§ **Work to complete**
From the entries, copy every line that carries the string "label".

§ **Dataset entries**
☆ ☆ ☆
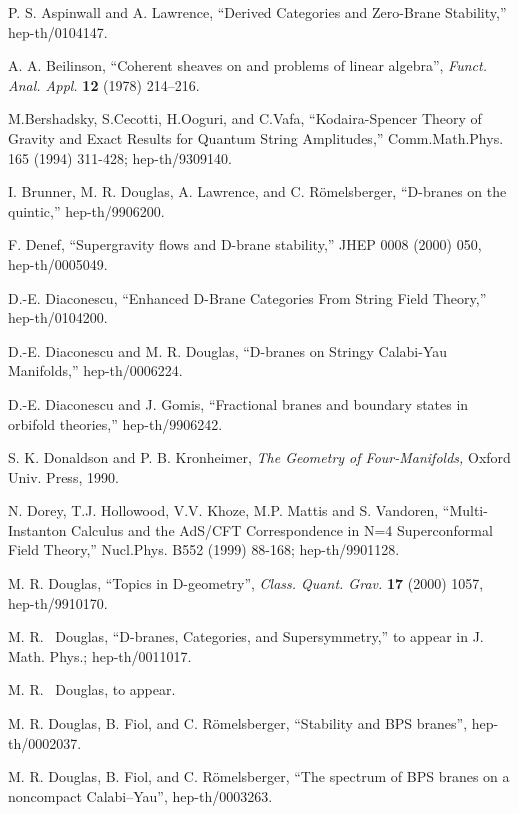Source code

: \documentclass[a4paper,12pt]{amsart}
\numberwithin{equation}{section}
\theoremstyle{plain}
\theoremstyle{definition}
\def\Bbb#1{{\fam\black\relax#1}}
\def\Bbb{\bf}
\def\cal{\mathcal}
\def\BP{\Bbb{P}}
\def\CN{{\cal N}}
\begin{document}
\begin{thebibliography}{10}

P. S. Aspinwall and A. Lawrence,
``Derived Categories and Zero-Brane Stability,''
hep-th/0104147.

A. A. Beilinson, ``Coherent sheaves on \myHighlight{$\BP^n$}\coordHE{} and
  problems of linear algebra'', {\it Funct. Anal. Appl.}
  {\bf 12} (1978) 214--216.

M.Bershadsky, S.Cecotti, H.Ooguri, and C.Vafa,
``Kodaira-Spencer Theory of Gravity and 
Exact Results for Quantum String Amplitudes,''
Comm.Math.Phys. 165 (1994) 311-428; hep-th/9309140.

I. Brunner, M. R. Douglas, A. Lawrence, and C. R\"omelsberger,
  ``D-branes on the quintic,'' hep-th/9906200.

F. Denef, ``Supergravity flows and D-brane stability,''
JHEP 0008 (2000) 050, hep-th/0005049.

D.-E. Diaconescu,
``Enhanced D-Brane Categories From String Field Theory,''
hep-th/0104200.

D.-E. Diaconescu and M. R. Douglas, ``D-branes on Stringy
Calabi-Yau Manifolds,'' hep-th/0006224.

D.-E. Diaconescu and J. Gomis, ``Fractional branes and boundary
  states in orbifold theories,'' hep-th/9906242.

S. K. Donaldson and P. B. Kronheimer, {\it The Geometry
of Four-Manifolds,} Oxford Univ. Press, 1990.

N. Dorey, T.J. Hollowood, V.V. Khoze, M.P. Mattis and S. Vandoren,
``Multi-Instanton Calculus and the AdS/CFT Correspondence 
in N=4 Superconformal Field Theory,''
Nucl.Phys. B552 (1999) 88-168; hep-th/9901128.

M. R. Douglas, ``Topics in D-geometry'',
  {\it Class. Quant. Grav.} {\bf 17} (2000) 1057, hep-th/9910170.

M. R.~ Douglas, ``D-branes, Categories, and \myHighlight{$\CN=1$}\coordHE{} Supersymmetry,''
to appear in J. Math. Phys.; hep-th/0011017.

M. R.~ Douglas, to appear.

M. R. Douglas, B. Fiol, and C. R\"omelsberger,
  ``Stability and BPS branes'', hep-th/0002037.

M. R. Douglas, B. Fiol, and C. R\"omelsberger, 
  ``The spectrum of BPS branes on a noncompact Calabi--Yau'', 
  hep-th/0003263.


\end{thebibliography}
\end{document}
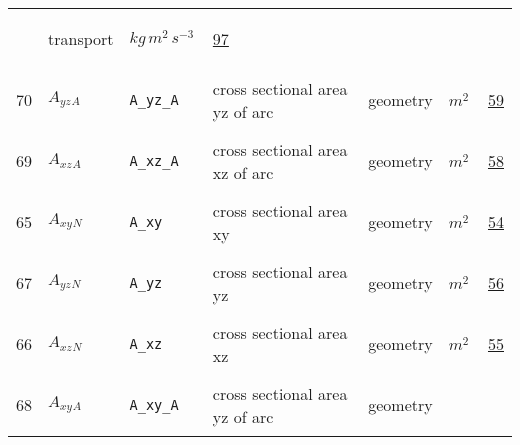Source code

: \begin{longtable}{|p{1cm}|p{2.5cm}|p{4.5cm}|p{8cm}|p{3.0cm}|p{3cm}|p{1cm}|}
             & \begin{lay}transport \end{lay}
             & $ kg \,m^{2} \,s^{-3} \, $
             &                 \hyperlink{"e:97"}{ 97 }
                 \\
            70
             & \hypertarget{"v:70"}{ $ {{A_{yz}}}{_{A}} $}
             & \verb|A_yz_A|
             & cross sectional area yz of arc
             & \begin{lay}geometry \end{lay}
             & $ m^{2} \, $
             &                 \hyperlink{"e:59"}{ 59 }
                 \\
            69
             & \hypertarget{"v:69"}{ $ {{A_{xz}}}{_{A}} $}
             & \verb|A_xz_A|
             & cross sectional area xz of arc
             & \begin{lay}geometry \end{lay}
             & $ m^{2} \, $
             &                 \hyperlink{"e:58"}{ 58 }
                 \\
            65
             & \hypertarget{"v:65"}{ $ {{A_{xy}}}{_{N}} $}
             & \verb|A_xy|
             & cross sectional area xy
             & \begin{lay}geometry \end{lay}
             & $ m^{2} \, $
             &                 \hyperlink{"e:54"}{ 54 }
                 \\
            67
             & \hypertarget{"v:67"}{ $ {{A_{yz}}}{_{N}} $}
             & \verb|A_yz|
             & cross sectional area yz
             & \begin{lay}geometry \end{lay}
             & $ m^{2} \, $
             &                 \hyperlink{"e:56"}{ 56 }
                 \\
            66
             & \hypertarget{"v:66"}{ $ {{A_{xz}}}{_{N}} $}
             & \verb|A_xz|
             & cross sectional area xz
             & \begin{lay}geometry \end{lay}
             & $ m^{2} \, $
             &                 \hyperlink{"e:55"}{ 55 }
                 \\
            68
             & \hypertarget{"v:68"}{ $ {{A_{xy}}}{_{A}} $}
             & \verb|A_xy_A|
             & cross sectional area yz of arc
             & \begin{lay}geometry \end{lay}

\end{longtable}
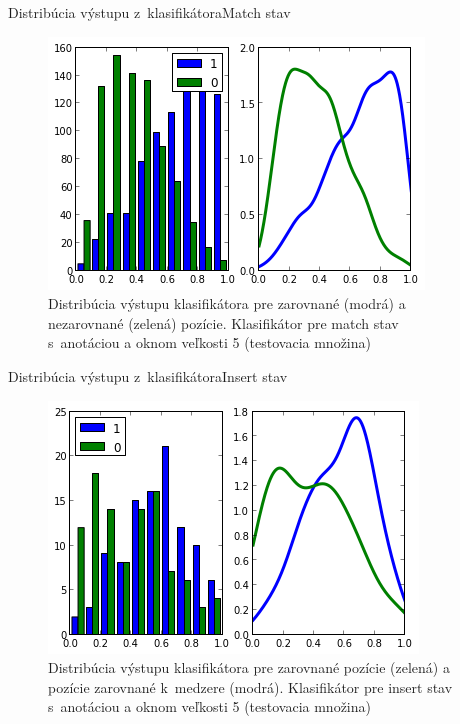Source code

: \documentclass[xcolor=dvipsnames, compress, 12pt, t]{beamer}
\begin{document}
\begin{frame}{Distribúcia výstupu z~klasifikátora}{Match stav}
\begin{figure}[hbtp]
    \centering
    \includegraphics[height=0.5\textheight]{images/clf_m_test.png}
    \caption{Distribúcia výstupu klasifikátora pre zarovnané (modrá) a nezarovnané (zelená) pozície. Klasifikátor pre match stav s~anotáciou a oknom veľkosti 5 (testovacia množina)}
\end{figure}
\end{frame}

\begin{frame}{Distribúcia výstupu z~klasifikátora}{Insert stav}
\begin{figure}[hbtp]
    \centering
    \includegraphics[height=0.5\textheight]{images/clf_i_test.png}
    \caption{Distribúcia výstupu klasifikátora pre zarovnané pozície (zelená) a pozície zarovnané k~medzere (modrá). Klasifikátor pre insert stav s~anotáciou a oknom veľkosti 5 (testovacia množina)}
\end{figure}
\end{frame}
\end{document}
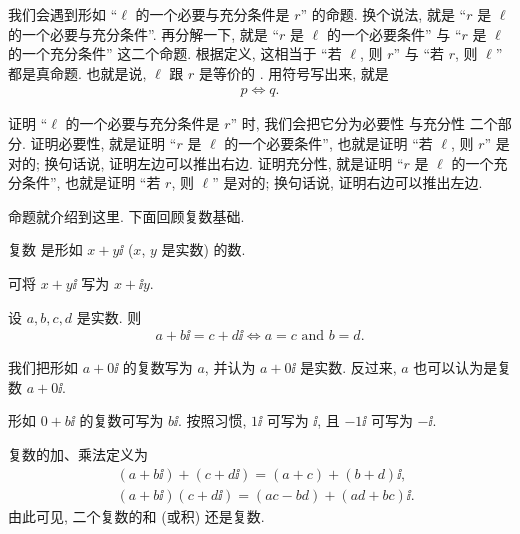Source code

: \begin{remark}
    我们会遇到形如 ``$\ell$ 的一个必要与充分条件是 $r$'' 的命题. 换个说法, 就是 ``$r$ 是 $\ell$ 的一个必要与充分条件''. 再分解一下, 就是 ``$r$ 是 $\ell$ 的一个必要条件'' 与 ``$r$ 是 $\ell$ 的一个充分条件'' 这二个命题. 根据定义, 这相当于 ``若 $\ell$, 则 $r$'' 与 ``若 $r$, 则 $\ell$'' 都是真命题. 也就是说, $\ell$ 跟 $r$ 是等价的 . 用符号写出来, 就是
    \begin{align*}
        p \Leftrightarrow q.
    \end{align*}

    证明 ``$\ell$ 的一个必要与充分条件是 $r$'' 时, 我们会把它分为必要性  与充分性  二个部分. 证明必要性, 就是证明 ``$r$ 是 $\ell$ 的一个必要条件'', 也就是证明 ``若 $\ell$, 则 $r$'' 是对的; 换句话说, 证明左边可以推出右边. 证明充分性, 就是证明 ``$r$ 是 $\ell$ 的一个充分条件'', 也就是证明 ``若 $r$, 则 $\ell$'' 是对的; 换句话说, 证明右边可以推出左边.
\end{remark}

命题就介绍到这里. 下面回顾复数基础.

\begin{definition}
    复数  是形如 $x + y \ii$ ($x$, $y$ 是实数) 的数.
\end{definition}

\begin{remark}
    可将 $x + y \ii$ 写为 $x + \ii y$.
\end{remark}

\begin{definition}
    设 $a,b,c,d$ 是实数. 则
    \begin{align*}
        a + b \ii = c + d \ii \iff a = c \text{ and } b = d.
    \end{align*}
\end{definition}

\begin{remark}
    我们把形如 $a+0 \ii$ 的复数写为 $a$, 并认为 $a+0 \ii$ 是实数. 反过来, $a$ 也可以认为是复数 $a + 0 \ii$.

    形如 $0 + b \ii$ 的复数可写为 $b \ii$. 按照习惯, $1\ii$ 可写为 $\ii$, 且 $-1\ii$ 可写为 $-\ii$.
\end{remark}

\begin{definition}
    复数的加、乘法定义为
    \begin{align*}
         & (a + b \ii) + (c + d \ii) = (a + c) + (b + d) \ii,   \\
         & (a + b \ii) (c + d \ii) = (ac - bd) + (ad + bc) \ii.
    \end{align*}
    由此可见, 二个复数的和 (或积) 还是复数.
\end{definition}

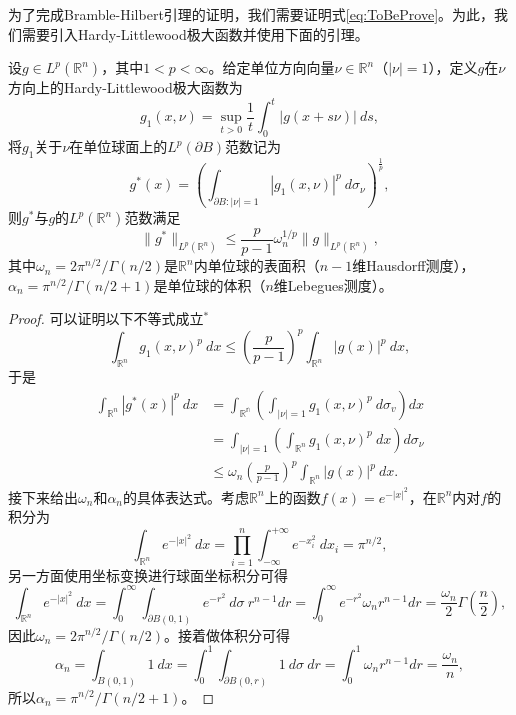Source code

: \documentclass[a4paper,10pt]{ctexart}
\begin{document}
为了完成Bramble-Hilbert引理的证明，我们需要证明式\eqref{eq:ToBeProve}。为此，我们需要引入Hardy-Littlewood极大函数并使用下面的引理。
\begin{lemma}\label{lem:Hardy-Littlewood}
    设$ g\in L^p(\mathbb{R}^n) $，其中$ 1<p<\infty $。给定单位方向向量$ \nu\in \mathbb{R}^n $（$ |\nu|=1 $），定义$ g $在$ \nu $方向上的Hardy-Littlewood极大函数为
    \begin{equation}
        g_1(x,\nu) = \sup_{t>0} \frac{1}{t} \int_0^t |g(x+s \nu)|\ ds,
    \end{equation}
    将$ g_1 $关于$ \nu $在单位球面上的$ L^p(\partial B) $范数记为
    \begin{equation}
        g^*(x) = \left( \int_{\partial B:|\nu|=1} |g_1(x,\nu)|^p\ d\sigma_\nu \right)^{\frac{1}{p}},
    \end{equation}
    则$ g^* $与$ g $的$ L^p(\mathbb{R}^n) $范数满足
    \begin{equation}
        \| g^* \|_{L^p(\mathbb{R}^n)} \leqslant \frac{p}{p-1}\omega_n^{1 / p} \| g \|_{L^p(\mathbb{R}^n)},
    \end{equation}
    其中$ \omega_n = 2\pi^{n / 2} / \Gamma(n / 2) $是$ \mathbb{R}^n $内单位球的表面积（$ n-1 $维Hausdorff测度），$ \alpha_n = \pi^{n / 2} / \Gamma(n / 2+1) $是单位球的体积（$ n $维Lebegues测度）。
\end{lemma}
\begin{proof}
    可以证明以下不等式成立$ ^* $
    \begin{equation}
        \int_{\mathbb{R}^n} g_1(x,\nu)^p \ dx \leqslant \left( \frac{p}{p-1} \right)^p \int_{\mathbb{R}^n} |g(x)|^p\ dx,
    \end{equation}
    于是
    \[
        \begin{aligned}
            \int_{\mathbb{R}^n} |g^*(x)|^p\ dx &= \int_{\mathbb{R^n}}\left( \int_{|\nu|=1}g_1(x,\nu)^p\ d \sigma_v \right)  dx\\
            &= \int_{|\nu|=1} \left( \int_{\mathbb{R}^n} g_1(x,\nu)^p\ dx \right)d\sigma_\nu \\
            &\leqslant \omega_n\left( \frac{p}{p-1} \right)^p \int_{\mathbb{R}^n} |g(x)|^p\ dx.
        \end{aligned}
    \]
    接下来给出$ \omega_n $和$ \alpha_n $的具体表达式。考虑$ \mathbb{R}^n $上的函数$ f(x) = e^{-|x|^2} $，在$ \mathbb{R}^n $内对$ f $的积分为
    \[
        \int_{\mathbb{R}^n} e^{-|x|^2}\ dx = \prod_{i=1}^n \int_{-\infty}^{+\infty} e^{-x_i^2}\ dx_i  = \pi^{n / 2},
    \]
    另一方面使用坐标变换进行球面坐标积分可得
    \[
        \int_{\mathbb{R}^n} e^{-|x|^2}\ dx = \int_0^\infty \int_{\partial B(0,1)} e^{-r^2}\ d\sigma\ r^{n-1}dr  = \int_0^\infty e^{-r^2} \omega_n r^{n-1} dr = \frac{\omega_n}{2} \Gamma(\frac{n}{2}),
    \]
    因此$ \omega_n = 2\pi^{n / 2} / \Gamma(n / 2) $。接着做体积分可得
    \[
        \alpha_n = \int_{B(0,1)} 1\ dx = \int_0^1 \int_{\partial B(0,r)} 1\ d\sigma\ dr = \int_0^1 \omega_n r^{n-1} dr = \frac{\omega_n}{n},
    \]
    所以$ \alpha_n = \pi^{n / 2} / \Gamma(n / 2+1) $。
\end{proof}
\end{document}
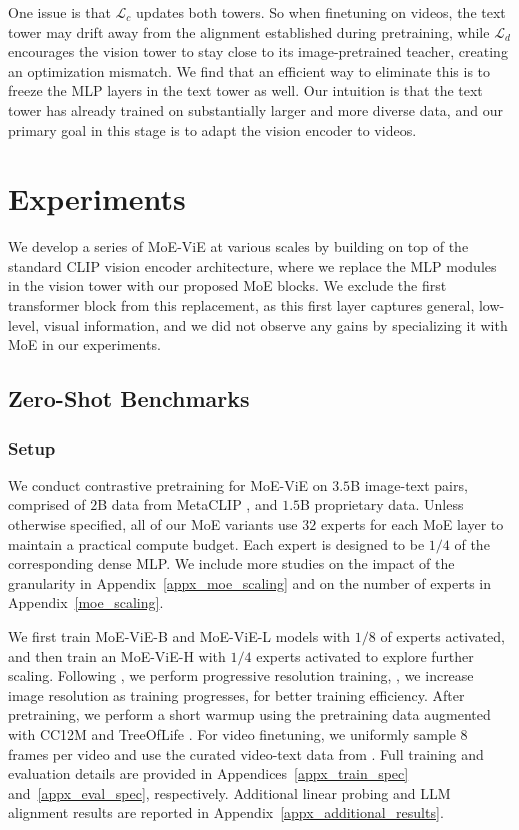 \documentclass[runningheads]{llncs}
\begin{document}
One issue is that $\mathcal{L}_c$ updates both towers. So when finetuning on videos, the text tower may drift away from the alignment established during pretraining, while $\mathcal{L}_d$ encourages the vision tower to stay close to its image-pretrained teacher, creating an optimization mismatch. We find that an efficient way to eliminate this is to freeze the MLP layers in the text tower as well. Our intuition is that the text tower has already trained on substantially larger and more diverse data, and our primary goal in this stage is to adapt the vision encoder to videos. 

\section{Experiments}

We develop a series of MoE-ViE at various scales by building on top of the standard CLIP vision encoder architecture, where we replace the MLP modules in the vision tower with our proposed MoE blocks. We exclude the first transformer block from this replacement, as this first layer captures general, low-level, visual information, and we did not observe any gains by specializing it with MoE in our experiments. 

\subsection{Zero-Shot Benchmarks}
\label{main_results}

\subsubsection{Setup} We conduct contrastive pretraining for MoE-ViE on $3.5$B image-text pairs, comprised of $2$B data from MetaCLIP \cite{metaclip}, and $1.5$B proprietary data. Unless otherwise specified, all of our MoE variants use $32$ experts for each MoE layer to maintain a practical compute budget. Each expert is designed to be $1/4$ of the corresponding dense MLP. We include more studies on the impact of the granularity in Appendix~\ref{appx_moe_scaling} and on the number of experts in Appendix~\ref{moe_scaling}.

We first train MoE-ViE-B and MoE-ViE-L models with $1/8$ of experts activated, and then train an MoE-ViE-H with $1/4$ experts activated to explore further scaling. Following \cite{pe}, we perform progressive resolution training, \ie, we increase image resolution as training progresses, for better training efficiency. After pretraining, we perform a short warmup using the pretraining data augmented with CC12M \cite{cc12m} and TreeOfLife \cite{treeoflife}. For video finetuning, we uniformly sample 8 frames per video and use the curated video-text data from \cite{pe,merlot}. Full training and evaluation details are provided in Appendices~\ref{appx_train_spec} and~\ref{appx_eval_spec}, respectively. Additional linear probing and LLM alignment results are reported in Appendix~\ref{appx_additional_results}.
\end{document}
☆ ☆ ☆
§ **Your response**
\begin{lemma}\label{lem:Hardy-Littlewood}
\label{main_results}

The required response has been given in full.